To Some Sri Lankan Ears, Dissonant Undertones in M.I.A.’s Music
Yet in Sri Lanka, where she spent her childhood years, M.I.A. remains virtually unknown. And some who do know her work say she is an apologist for the separatist Tamil Tiger rebels fighting in the country’s long-running civil war.
M.I.A. — who has been nominated for an Oscar for the song she co-wrote for the hit film “Slumdog Millionaire” — has branded herself through music videos and interviews as the voice of the country’s Tamil minority. In the video for her song “Bird Flu,” for instance, children dance in front of what looks like the rebels’ logo: a roaring tiger.
“Being the only Tamil in the Western media, I have a really great opportunity to sort of bring forward what’s going on in Sri Lanka,” she said in an interview on the PBS program “Tavis Smiley” last month. “There’s a genocide going on.”
But her political views rankle some people at a time when most Sri Lankans are clutching to the hope that the rebels, branded by the United States and European nations as a terrorist group, are on the verge of military defeat by government troops.
“Frankly, she’s very lucky to get away with supporting, even indirectly, perhaps the most ruthless terrorist outfit in the world,” said Suresh Jayawickrama, a songwriter based in Colombo.
Mr. Jayawickrama is from the country’s majority Sinhalese ethnic group, and his reaction is similar to that of many Sri Lankans who know M.I.A.’s music. But he also said that M.I.A. deserved credit for her artistry and the fame she had achieved. “She really should have a little more recognition in this country,” he said.
Despite decades of conflict, music has remained largely free of political messages or overtones in Sri Lanka, perhaps because audiences are seeking entertainment and escape from the daily reminders of civil war.
“Compared to other countries, people don’t write many songs here about what is going on politically,” said Dillain Joseph, a singer who is of mixed Sinhalese and Tamil parentage.
Meanwhile, M.I.A.’s claims that the government is carrying out a genocide against Tamils place her on the outer fringe of opinion about the conflict.
Although the government has brutalized and killed Tamil civilians over the past 25 years, human rights organizations spread the blame around, estimating that 70,000 people on both sides have been killed in the fighting.
“This is a conflict in which both sides have terrible human rights records,” said Yolanda Foster, a specialist on Sri Lanka with Amnesty International in London. “The Tamil Tigers have a long history of child recruitment, hostage taking, forcing civilians to the front lines. It’s complicated to assign blame.”
M.I.A. was born in Britain but moved to Sri Lanka when she was 6 months old so that her father, an engineer and a leader in the Tamil separatist movement, could help fight for an independent Tamil homeland. Her childhood took her across northern Sri Lanka, wracked by insurgency, to India and back to Britain, where her mother and siblings settled into a public housing project outside London.
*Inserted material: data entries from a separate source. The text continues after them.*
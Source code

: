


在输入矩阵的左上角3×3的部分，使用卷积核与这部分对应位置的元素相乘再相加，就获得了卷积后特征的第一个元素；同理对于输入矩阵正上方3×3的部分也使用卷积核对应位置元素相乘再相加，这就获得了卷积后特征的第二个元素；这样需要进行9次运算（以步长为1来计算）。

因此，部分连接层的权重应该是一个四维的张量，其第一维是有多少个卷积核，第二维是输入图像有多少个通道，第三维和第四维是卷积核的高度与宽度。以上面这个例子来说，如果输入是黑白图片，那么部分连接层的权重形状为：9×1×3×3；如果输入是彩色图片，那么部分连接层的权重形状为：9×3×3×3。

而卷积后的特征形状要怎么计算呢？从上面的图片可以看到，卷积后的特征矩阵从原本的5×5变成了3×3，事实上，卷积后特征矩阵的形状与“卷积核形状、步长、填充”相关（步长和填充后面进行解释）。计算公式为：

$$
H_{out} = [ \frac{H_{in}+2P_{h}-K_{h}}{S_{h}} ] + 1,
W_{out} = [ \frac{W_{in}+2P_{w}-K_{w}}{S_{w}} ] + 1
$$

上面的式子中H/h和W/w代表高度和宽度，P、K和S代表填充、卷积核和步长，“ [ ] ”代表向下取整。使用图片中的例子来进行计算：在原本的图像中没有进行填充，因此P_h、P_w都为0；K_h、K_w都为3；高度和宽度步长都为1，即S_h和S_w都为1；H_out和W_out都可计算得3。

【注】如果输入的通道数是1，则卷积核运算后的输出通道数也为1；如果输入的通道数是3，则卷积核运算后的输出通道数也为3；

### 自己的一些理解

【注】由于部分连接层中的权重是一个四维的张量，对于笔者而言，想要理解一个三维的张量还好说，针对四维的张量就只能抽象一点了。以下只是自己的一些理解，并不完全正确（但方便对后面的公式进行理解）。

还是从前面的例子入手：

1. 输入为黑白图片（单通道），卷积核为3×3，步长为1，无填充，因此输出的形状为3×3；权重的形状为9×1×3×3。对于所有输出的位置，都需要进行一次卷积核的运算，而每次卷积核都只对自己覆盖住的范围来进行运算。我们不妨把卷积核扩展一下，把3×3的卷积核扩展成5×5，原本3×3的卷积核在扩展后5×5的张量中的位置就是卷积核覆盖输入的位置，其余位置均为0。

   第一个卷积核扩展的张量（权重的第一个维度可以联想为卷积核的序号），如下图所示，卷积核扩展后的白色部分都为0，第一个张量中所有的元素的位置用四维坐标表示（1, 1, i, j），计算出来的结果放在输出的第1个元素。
Her father remained in Sri Lanka. She now calls New York home.
Sri Lankans who have seen her videos say they interpret some parts as showing support for the Tigers, or at the very least glorifying their cause. But for those not familiar with the conflict, they might come across as generic third-world scenes.
“I kind of want to leave it ambiguous for my fans,” she said in the PBS interview, referring to the lyrics of her song “Paper Planes,” which was nominated for record of the year at the Grammys but did not win.
“Paper Planes,” which compares international drug dealing with selling records, drew a reaction from DeLon, a Sinhalese rapper based in Los Angeles, who made a video remix in which he interspersed images of people being blown up by Tamil Tiger bombs and subtitles about M.I.A. being a terrorist.
M.I.A. responded that she did not support terrorism.
Despite those tensions, which played out largely on the Internet and abroad, musicians in Sri Lanka say the music scene has remained ethnically diverse, with members of the country’s numerous ethnic groups and religions often forming bands together.“There’s a lot of mixing and matching going on,” said Rienzie Pereira, a guitar player. “It’s basically like sports. No matter what ethnic group you are from, people can play cricket together.”